Sono i dati di sintesi che emergono dal report (QUI) stilato in occasione della riunione, a Roma, del Giirl, ovvero il Gruppo Integrato Interforze per la ricerca dei Latitanti, ed a cui hanno preso parte i vertici delle forze di sicurezza italiane: Raffaele Grassi, Vice Direttore Generale della Pubblica Sicurezza e Direttore Centrale della Polizia Criminale; Stefano Delfini, Direttore del Servizio Analisi Criminale; oltre ai rappresentanti del Gruppo.

Dal documento è emerso anche come dal 1 gennaio di quest’anno e fino ad oggi siano stati già assicurati alla giustizia tre latitanti pericolosi: Andrea Deiana, ritenuto responsabile di “gravi delitti”, arrestato il 12 gennaio a Città del Messico; Marco Raduano, appartenenti alla criminalità pugliese, ed evaso dalla Casa Circondariale “Badu e Carros” di Nuoro e arrestato l’1 febbraio in Francia; e Gianluigi Troiano affiliato alla criminalità pugliese, evaso dagli arresti domiciliari l’11 dicembre 2021 e arrestato il 30 gennaio in Spagna.

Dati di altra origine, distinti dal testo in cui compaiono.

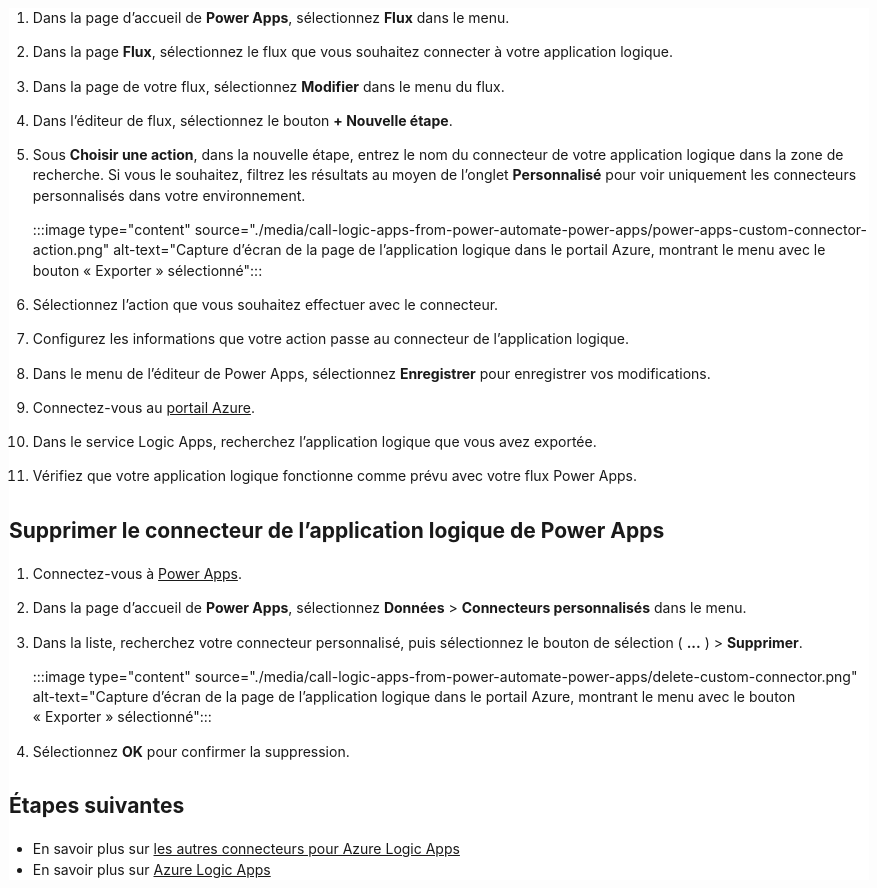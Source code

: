 1. Dans la page d’accueil de **Power Apps**, sélectionnez **Flux** dans le menu.

1. Dans la page **Flux**, sélectionnez le flux que vous souhaitez connecter à votre application logique.

1. Dans la page de votre flux, sélectionnez **Modifier** dans le menu du flux.

1. Dans l’éditeur de flux, sélectionnez le bouton **&#43; Nouvelle étape**.

1. Sous **Choisir une action**, dans la nouvelle étape, entrez le nom du connecteur de votre application logique dans la zone de recherche. Si vous le souhaitez, filtrez les résultats au moyen de l’onglet **Personnalisé** pour voir uniquement les connecteurs personnalisés dans votre environnement.

    :::image type="content" source="./media/call-logic-apps-from-power-automate-power-apps/power-apps-custom-connector-action.png" alt-text="Capture d’écran de la page de l’application logique dans le portail Azure, montrant le menu avec le bouton « Exporter » sélectionné":::

1. Sélectionnez l’action que vous souhaitez effectuer avec le connecteur. 

1. Configurez les informations que votre action passe au connecteur de l’application logique.

1. Dans le menu de l’éditeur de Power Apps, sélectionnez **Enregistrer** pour enregistrer vos modifications. 

1. Connectez-vous au [portail Azure](https://portal.azure.com).

1. Dans le service Logic Apps, recherchez l’application logique que vous avez exportée.

1. Vérifiez que votre application logique fonctionne comme prévu avec votre flux Power Apps.

## <a name="delete-logic-app-connector-from-power-apps"></a>Supprimer le connecteur de l’application logique de Power Apps

1. Connectez-vous à [Power Apps](https://powerapps.microsoft.com).

1. Dans la page d’accueil de **Power Apps**, sélectionnez **Données** &gt; **Connecteurs personnalisés** dans le menu.

1. Dans la liste, recherchez votre connecteur personnalisé, puis sélectionnez le bouton de sélection ( **...** ) &gt; **Supprimer**.

    :::image type="content" source="./media/call-logic-apps-from-power-automate-power-apps/delete-custom-connector.png" alt-text="Capture d’écran de la page de l’application logique dans le portail Azure, montrant le menu avec le bouton « Exporter » sélectionné":::

1. Sélectionnez **OK** pour confirmer la suppression.

## <a name="next-steps"></a>Étapes suivantes

* En savoir plus sur [les autres connecteurs pour Azure Logic Apps](../connectors/apis-list.md)
* En savoir plus sur [Azure Logic Apps](../logic-apps/logic-apps-overview.md)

Il Gruppo Integrato Interforze per la ricerca dei Latitanti, presieduto dal Vice Direttore Generale della Pubblica Sicurezza, è costituito dai rappresentanti dei Comandi Generali dell’Arma dei Carabinieri e della Guardia di Finanza, della Polizia Penitenziaria, della Direzione Investigativa Antimafia, della Direzione Centrale della Polizia Criminale, della Direzione Centrale per i Servizi Antidroga, della Direzione Centrale Anticrimine della Polizia di Stato, nonché dell’Aisi e dell’Aise (i servizi di intelligence), con il supporto del Servizio Analisi Criminale.

Il Giirl raccoglie e analizza le informazioni fornite dai suoi componenti per integrare e aggiornare gli elenchi denominati rispettivamente, in base al grado di pericolosità dei soggetti: “Elenco dei latitanti di massima pericolosità del Programma Speciale di Ricerca” ed “Elenco dei latitanti pericolosi”.

Nel settembre 2023, la composizione del Gruppo è stata integrata da un rappresentante della Polizia Penitenziaria per arricchire di ulteriori notizie il quadro investigativo, soprattutto per quei soggetti che siano già stati detenuti.